Try it:
What lines of the data hold the string "push"? Copy them all.

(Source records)

+++

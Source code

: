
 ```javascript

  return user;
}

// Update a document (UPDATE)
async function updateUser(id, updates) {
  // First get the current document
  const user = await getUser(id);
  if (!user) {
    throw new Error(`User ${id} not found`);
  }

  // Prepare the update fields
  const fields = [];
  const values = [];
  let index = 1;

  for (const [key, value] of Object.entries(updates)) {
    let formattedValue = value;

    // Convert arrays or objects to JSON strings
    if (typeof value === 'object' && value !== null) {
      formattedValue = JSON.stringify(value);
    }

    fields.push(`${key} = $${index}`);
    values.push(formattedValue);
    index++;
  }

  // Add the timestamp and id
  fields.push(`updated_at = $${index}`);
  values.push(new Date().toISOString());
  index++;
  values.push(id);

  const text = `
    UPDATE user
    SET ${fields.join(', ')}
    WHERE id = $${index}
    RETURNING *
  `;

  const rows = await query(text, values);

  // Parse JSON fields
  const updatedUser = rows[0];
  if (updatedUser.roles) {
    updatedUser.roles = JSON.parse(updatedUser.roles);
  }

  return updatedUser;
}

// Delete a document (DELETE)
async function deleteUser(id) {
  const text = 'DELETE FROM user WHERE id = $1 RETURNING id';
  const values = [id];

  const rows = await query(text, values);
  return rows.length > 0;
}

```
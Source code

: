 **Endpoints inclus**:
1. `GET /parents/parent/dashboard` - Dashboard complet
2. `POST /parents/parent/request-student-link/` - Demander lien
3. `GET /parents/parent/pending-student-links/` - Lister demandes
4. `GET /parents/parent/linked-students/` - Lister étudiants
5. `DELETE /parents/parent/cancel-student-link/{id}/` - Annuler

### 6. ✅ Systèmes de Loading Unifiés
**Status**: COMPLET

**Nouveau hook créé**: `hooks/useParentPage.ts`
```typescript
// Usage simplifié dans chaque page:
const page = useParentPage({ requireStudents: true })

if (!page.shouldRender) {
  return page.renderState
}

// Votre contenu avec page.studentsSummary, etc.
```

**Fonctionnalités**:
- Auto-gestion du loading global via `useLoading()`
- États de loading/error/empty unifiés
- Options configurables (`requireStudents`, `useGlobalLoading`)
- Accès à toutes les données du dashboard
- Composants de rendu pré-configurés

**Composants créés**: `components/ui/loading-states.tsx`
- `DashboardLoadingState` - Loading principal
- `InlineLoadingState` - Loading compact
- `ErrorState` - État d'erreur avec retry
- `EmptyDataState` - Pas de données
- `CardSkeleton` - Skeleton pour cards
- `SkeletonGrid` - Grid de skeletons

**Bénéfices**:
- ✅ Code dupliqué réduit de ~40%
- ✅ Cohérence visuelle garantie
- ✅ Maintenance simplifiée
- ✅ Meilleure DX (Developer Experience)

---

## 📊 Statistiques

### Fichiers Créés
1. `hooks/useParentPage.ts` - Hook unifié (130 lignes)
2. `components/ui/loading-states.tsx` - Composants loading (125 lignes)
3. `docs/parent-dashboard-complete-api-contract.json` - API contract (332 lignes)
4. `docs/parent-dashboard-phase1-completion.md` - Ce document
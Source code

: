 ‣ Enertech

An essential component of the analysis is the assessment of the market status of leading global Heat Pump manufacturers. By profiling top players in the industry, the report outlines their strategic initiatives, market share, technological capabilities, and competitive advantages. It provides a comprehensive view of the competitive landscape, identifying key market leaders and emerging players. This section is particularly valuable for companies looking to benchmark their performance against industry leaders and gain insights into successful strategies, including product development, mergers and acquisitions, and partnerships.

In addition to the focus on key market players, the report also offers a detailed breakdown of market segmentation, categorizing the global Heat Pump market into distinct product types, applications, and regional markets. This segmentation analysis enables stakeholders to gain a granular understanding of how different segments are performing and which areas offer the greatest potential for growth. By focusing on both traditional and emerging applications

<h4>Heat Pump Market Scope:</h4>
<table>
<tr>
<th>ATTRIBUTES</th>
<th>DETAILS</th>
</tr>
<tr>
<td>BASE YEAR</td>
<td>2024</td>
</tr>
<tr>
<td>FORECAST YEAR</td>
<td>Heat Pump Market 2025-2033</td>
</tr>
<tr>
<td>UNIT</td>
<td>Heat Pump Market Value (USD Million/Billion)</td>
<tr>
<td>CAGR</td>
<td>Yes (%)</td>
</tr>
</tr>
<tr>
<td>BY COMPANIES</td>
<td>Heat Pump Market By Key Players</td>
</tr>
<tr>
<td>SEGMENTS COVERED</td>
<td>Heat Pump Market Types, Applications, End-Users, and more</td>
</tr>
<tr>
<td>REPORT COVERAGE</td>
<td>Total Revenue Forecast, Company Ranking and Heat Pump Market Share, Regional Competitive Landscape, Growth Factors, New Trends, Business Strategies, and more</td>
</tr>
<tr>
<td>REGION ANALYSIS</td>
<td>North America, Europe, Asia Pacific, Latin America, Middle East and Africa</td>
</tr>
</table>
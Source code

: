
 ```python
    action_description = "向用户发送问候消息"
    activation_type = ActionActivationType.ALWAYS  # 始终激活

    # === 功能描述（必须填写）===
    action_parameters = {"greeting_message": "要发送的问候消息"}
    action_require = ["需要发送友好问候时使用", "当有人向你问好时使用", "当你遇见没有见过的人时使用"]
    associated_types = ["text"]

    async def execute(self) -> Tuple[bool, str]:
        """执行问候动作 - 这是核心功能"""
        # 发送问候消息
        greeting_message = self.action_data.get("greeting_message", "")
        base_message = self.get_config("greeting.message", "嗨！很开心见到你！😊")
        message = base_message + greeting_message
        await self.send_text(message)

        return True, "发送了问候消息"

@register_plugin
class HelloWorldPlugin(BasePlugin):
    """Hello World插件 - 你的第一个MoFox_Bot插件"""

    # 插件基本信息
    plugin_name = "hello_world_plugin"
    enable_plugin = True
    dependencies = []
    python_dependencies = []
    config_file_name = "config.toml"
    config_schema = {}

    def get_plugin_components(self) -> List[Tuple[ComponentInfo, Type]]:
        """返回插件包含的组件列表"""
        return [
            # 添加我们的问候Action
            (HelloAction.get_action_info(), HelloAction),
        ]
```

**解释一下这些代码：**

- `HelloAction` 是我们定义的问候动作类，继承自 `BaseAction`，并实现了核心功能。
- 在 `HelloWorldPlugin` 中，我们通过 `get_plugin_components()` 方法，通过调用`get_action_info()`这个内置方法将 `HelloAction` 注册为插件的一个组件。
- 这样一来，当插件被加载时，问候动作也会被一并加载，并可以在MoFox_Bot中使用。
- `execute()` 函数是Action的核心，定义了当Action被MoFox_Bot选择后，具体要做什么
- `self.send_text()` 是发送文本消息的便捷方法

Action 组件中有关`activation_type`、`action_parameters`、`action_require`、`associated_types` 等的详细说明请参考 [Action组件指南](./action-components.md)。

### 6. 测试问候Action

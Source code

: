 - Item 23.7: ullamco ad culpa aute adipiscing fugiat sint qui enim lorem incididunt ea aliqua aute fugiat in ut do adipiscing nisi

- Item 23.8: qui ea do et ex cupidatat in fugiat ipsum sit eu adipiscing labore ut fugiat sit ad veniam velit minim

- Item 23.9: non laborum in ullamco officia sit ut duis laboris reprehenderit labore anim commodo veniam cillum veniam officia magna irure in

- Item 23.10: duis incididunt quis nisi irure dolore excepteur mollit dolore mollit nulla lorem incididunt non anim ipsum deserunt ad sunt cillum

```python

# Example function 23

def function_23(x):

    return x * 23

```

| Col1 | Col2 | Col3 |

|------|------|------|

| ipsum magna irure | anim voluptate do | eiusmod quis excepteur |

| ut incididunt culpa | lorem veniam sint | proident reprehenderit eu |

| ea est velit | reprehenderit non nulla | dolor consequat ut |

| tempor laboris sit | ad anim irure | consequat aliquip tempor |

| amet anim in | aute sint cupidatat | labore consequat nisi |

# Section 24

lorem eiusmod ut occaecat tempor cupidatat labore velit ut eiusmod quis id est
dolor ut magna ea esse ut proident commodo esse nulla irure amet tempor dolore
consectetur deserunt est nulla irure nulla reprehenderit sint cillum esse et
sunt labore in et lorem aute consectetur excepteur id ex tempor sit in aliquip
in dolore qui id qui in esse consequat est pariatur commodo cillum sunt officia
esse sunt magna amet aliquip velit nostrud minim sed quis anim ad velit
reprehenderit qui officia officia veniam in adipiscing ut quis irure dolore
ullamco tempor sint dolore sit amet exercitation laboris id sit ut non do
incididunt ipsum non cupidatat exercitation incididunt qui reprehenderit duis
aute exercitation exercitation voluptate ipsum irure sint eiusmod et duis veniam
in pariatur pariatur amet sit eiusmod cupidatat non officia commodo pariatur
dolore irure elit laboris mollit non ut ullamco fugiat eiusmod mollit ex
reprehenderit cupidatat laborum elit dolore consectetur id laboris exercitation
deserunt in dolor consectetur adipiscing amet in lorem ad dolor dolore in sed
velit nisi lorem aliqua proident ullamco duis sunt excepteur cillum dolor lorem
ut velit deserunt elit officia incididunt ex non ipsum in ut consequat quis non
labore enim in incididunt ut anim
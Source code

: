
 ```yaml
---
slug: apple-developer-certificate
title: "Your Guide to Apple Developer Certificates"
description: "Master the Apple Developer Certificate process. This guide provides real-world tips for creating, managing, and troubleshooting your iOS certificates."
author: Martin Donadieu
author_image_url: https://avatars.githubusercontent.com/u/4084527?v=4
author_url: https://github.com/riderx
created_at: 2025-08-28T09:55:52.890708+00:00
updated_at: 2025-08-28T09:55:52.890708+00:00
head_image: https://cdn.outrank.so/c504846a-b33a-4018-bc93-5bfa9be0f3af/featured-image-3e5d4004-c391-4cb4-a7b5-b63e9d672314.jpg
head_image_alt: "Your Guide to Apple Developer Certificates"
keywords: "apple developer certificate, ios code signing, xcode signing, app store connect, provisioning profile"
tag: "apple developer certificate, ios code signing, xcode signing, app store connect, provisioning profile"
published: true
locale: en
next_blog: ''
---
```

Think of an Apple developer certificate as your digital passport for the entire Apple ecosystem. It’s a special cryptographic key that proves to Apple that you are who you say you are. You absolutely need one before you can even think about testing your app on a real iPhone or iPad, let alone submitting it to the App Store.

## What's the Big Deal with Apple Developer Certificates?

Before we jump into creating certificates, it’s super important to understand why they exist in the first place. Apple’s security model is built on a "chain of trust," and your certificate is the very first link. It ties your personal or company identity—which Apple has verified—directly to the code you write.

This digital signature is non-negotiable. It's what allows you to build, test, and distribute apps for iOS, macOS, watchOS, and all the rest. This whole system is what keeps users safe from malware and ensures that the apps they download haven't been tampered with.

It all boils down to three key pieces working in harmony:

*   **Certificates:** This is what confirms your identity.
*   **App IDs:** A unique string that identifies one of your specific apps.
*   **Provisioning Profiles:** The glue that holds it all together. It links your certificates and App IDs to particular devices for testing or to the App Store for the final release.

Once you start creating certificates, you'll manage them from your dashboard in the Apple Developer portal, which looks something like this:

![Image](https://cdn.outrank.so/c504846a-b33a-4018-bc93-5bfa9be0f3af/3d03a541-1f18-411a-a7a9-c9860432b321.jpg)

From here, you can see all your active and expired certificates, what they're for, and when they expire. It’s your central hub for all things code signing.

+++

Task answer:
    fields.push(`${key} = $${index}`);
    values.push(formattedValue);
  fields.push(`updated_at = $${index}`);
  values.push(new Date().toISOString());
  values.push(id);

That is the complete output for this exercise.